[Saved data entries]
"""

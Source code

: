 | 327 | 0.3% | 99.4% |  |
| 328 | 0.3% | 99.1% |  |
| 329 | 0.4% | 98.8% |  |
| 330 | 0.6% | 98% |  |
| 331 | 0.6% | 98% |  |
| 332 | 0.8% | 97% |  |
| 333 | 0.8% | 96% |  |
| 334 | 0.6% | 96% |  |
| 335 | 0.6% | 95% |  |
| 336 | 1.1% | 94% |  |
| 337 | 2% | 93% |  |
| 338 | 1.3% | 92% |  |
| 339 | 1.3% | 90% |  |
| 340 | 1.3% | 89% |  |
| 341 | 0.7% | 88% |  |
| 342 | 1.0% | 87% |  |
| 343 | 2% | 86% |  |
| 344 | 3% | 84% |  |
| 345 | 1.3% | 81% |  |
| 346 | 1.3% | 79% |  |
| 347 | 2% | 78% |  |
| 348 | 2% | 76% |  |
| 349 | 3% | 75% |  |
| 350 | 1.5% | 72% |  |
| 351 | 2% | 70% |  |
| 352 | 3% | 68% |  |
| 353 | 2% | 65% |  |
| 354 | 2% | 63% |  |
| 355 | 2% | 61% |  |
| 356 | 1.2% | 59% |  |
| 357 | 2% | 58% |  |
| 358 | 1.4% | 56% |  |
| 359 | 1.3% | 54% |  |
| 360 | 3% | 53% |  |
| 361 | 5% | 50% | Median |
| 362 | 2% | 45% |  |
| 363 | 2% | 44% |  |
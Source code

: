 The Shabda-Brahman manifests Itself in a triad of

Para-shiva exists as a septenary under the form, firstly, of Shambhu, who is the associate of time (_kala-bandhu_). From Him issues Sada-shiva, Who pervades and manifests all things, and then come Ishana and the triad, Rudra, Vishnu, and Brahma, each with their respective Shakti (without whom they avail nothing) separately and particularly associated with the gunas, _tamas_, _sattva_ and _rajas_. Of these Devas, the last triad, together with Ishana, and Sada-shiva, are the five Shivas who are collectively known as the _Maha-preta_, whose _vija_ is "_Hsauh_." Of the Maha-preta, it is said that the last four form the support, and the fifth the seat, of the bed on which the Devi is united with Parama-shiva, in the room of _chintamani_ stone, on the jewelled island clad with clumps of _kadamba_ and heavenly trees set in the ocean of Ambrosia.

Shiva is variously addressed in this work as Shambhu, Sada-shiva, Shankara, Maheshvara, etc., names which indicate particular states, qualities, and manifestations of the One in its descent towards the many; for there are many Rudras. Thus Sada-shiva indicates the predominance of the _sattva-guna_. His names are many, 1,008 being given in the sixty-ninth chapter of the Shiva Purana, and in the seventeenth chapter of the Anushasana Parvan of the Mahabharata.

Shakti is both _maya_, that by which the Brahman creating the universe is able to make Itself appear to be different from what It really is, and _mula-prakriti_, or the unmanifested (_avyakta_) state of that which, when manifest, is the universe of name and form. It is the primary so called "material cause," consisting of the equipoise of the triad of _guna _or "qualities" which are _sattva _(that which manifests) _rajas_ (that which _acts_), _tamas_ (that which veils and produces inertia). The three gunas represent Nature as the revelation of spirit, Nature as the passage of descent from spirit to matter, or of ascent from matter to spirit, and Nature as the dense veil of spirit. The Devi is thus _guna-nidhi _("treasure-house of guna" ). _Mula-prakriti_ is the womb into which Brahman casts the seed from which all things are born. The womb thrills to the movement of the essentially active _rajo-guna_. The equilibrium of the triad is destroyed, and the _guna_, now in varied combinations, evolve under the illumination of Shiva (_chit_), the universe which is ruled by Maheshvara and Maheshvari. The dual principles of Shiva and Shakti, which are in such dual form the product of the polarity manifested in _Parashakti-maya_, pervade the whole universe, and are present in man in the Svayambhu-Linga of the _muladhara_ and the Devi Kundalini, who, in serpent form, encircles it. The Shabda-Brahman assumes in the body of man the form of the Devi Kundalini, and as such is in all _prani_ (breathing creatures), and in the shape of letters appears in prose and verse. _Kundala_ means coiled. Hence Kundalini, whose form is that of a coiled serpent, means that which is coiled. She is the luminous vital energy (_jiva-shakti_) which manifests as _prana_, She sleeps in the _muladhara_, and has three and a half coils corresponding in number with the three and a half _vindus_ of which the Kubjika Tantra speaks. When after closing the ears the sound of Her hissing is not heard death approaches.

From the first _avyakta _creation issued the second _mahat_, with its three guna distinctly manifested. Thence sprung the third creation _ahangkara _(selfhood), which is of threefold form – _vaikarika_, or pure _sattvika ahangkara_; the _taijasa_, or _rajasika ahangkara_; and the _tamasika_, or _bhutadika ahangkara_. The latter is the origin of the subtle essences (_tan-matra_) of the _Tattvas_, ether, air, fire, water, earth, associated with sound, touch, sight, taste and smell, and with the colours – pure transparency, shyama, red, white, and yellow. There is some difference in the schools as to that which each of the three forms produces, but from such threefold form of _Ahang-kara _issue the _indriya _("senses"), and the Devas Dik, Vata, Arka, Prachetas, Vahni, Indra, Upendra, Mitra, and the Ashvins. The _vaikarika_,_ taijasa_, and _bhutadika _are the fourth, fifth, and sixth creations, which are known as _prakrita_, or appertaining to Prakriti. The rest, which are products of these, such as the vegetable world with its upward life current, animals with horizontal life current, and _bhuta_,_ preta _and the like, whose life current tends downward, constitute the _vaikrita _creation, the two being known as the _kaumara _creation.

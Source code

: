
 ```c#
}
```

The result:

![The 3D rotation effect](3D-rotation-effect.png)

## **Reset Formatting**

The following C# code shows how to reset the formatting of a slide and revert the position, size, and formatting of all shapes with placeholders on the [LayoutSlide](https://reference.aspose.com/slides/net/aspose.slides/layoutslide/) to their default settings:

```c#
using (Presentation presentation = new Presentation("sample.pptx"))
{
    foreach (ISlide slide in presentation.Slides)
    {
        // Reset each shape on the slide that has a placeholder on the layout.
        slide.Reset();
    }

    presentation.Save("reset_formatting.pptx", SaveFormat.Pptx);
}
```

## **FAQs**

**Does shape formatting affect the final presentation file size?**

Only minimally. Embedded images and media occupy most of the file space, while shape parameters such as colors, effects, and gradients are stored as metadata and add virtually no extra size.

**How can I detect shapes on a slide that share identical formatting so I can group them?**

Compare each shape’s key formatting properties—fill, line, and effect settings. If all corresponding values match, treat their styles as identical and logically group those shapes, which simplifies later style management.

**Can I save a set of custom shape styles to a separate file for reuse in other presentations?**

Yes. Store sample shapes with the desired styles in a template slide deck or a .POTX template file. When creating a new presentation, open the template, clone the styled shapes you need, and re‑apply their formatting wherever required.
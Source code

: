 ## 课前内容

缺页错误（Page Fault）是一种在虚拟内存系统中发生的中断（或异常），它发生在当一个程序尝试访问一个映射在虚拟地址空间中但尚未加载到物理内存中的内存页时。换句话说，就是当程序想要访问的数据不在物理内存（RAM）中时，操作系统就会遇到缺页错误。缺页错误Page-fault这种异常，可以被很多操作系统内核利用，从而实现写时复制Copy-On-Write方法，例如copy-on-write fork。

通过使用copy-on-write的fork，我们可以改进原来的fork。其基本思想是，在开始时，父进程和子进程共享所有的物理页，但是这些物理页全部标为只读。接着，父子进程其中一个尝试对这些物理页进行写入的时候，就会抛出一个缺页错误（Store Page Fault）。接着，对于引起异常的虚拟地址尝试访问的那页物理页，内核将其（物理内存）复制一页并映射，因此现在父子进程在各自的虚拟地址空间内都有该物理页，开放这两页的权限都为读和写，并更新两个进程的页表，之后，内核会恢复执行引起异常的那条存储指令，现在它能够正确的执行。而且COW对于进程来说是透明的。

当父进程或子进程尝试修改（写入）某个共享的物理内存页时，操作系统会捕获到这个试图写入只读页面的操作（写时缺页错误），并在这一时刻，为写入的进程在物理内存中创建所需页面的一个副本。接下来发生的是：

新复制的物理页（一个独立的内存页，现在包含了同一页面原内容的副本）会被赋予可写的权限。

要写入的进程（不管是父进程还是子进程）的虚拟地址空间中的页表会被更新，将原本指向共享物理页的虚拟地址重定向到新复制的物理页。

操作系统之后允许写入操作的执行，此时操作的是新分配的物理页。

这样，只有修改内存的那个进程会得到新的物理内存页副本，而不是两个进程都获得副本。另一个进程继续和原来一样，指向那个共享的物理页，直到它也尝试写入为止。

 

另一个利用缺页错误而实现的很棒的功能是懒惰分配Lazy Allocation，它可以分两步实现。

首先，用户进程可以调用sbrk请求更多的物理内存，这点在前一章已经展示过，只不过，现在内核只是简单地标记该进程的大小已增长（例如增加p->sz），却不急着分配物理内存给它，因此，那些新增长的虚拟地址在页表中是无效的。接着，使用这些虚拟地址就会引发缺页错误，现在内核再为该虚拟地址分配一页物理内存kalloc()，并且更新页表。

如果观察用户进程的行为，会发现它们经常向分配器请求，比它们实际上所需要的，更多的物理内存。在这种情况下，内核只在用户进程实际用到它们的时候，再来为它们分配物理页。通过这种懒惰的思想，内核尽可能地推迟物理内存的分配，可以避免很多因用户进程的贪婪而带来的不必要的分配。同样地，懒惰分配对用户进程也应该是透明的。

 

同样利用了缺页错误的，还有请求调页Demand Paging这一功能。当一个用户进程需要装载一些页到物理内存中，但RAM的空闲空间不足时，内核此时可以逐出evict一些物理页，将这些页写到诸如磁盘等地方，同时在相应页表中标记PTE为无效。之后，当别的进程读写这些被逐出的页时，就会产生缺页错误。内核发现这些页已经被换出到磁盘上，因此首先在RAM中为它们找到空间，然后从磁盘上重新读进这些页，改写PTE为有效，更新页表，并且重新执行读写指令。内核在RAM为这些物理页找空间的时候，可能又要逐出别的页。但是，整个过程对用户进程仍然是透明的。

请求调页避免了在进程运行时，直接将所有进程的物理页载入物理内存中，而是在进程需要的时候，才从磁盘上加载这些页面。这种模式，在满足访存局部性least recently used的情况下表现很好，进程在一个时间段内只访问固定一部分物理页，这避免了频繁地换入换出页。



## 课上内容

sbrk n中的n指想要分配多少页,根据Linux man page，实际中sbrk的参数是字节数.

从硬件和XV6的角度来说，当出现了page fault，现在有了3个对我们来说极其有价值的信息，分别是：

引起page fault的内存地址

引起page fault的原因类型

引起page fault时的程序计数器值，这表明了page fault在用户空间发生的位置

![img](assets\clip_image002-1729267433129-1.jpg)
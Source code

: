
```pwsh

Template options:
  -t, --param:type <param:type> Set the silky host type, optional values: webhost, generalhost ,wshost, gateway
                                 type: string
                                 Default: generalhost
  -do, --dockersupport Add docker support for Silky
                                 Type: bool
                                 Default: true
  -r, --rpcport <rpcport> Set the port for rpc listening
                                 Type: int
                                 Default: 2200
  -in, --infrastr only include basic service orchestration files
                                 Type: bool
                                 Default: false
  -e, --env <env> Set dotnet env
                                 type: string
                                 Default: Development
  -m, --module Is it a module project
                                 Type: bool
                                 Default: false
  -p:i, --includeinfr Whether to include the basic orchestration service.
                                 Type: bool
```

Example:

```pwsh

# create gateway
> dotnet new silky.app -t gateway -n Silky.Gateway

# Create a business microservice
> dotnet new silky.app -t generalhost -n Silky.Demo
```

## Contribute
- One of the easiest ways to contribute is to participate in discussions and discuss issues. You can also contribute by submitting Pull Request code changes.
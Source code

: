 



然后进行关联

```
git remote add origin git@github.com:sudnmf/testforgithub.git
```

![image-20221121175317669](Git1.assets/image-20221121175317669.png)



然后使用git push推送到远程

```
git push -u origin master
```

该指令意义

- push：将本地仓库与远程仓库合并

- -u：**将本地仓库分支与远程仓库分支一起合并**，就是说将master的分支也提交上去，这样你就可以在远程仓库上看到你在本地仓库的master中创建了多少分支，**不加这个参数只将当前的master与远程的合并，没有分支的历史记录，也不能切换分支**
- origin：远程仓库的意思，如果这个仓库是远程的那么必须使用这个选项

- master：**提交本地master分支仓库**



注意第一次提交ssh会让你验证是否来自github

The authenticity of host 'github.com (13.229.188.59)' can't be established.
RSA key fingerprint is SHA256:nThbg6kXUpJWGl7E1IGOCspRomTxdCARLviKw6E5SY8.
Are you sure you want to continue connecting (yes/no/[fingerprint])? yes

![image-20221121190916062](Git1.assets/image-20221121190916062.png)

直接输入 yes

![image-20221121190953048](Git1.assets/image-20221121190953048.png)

"""

» **About this exercise**
Beginning of the records through the line with "338 | 1.3% |": return that span exactly and stop there.

» **Answer to this problem**
Source code

: | 327 | 0.3% | 99.4% |  |
| 328 | 0.3% | 99.1% |  |
| 329 | 0.4% | 98.8% |  |
| 330 | 0.6% | 98% |  |
| 331 | 0.6% | 98% |  |
| 332 | 0.8% | 97% |  |
| 333 | 0.8% | 96% |  |
| 334 | 0.6% | 96% |  |
| 335 | 0.6% | 95% |  |
| 336 | 1.1% | 94% |  |
| 337 | 2% | 93% |  |
| 338 | 1.3% | 92% |  |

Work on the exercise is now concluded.